Data entries:
-- -- --
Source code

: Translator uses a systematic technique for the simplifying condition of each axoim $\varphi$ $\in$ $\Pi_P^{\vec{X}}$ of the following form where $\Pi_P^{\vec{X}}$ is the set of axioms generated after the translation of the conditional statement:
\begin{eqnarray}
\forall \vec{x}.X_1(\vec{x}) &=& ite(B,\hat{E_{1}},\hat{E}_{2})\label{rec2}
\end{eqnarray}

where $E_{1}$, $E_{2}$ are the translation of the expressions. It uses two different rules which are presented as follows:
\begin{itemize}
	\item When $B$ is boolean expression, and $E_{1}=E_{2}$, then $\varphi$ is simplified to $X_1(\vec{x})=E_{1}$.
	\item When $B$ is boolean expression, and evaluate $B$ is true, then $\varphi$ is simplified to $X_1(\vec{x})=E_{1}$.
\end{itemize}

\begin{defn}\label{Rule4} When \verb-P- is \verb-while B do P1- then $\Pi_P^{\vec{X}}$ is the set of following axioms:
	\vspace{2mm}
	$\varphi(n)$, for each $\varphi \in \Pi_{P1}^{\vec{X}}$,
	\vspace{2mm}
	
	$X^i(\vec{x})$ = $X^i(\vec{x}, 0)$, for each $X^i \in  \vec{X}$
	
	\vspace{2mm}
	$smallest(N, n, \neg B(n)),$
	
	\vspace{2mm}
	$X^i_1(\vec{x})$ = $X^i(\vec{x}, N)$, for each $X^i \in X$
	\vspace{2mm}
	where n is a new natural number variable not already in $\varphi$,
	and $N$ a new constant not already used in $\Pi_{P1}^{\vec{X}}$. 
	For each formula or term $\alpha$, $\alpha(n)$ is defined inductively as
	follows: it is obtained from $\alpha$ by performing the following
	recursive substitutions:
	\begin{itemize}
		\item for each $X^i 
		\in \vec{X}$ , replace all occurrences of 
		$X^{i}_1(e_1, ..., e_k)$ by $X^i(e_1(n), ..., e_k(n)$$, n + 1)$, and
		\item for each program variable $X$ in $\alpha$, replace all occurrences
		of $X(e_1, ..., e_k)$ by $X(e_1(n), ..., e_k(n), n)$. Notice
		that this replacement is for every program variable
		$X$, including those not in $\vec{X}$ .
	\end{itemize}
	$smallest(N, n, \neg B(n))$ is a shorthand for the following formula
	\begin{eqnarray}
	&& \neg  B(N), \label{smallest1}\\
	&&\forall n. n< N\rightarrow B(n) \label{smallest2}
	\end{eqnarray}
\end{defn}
-- -- --
## Work to complete:
The number of lines containing "following" is all that is wanted; tally them in the data.

## Response to this task:
4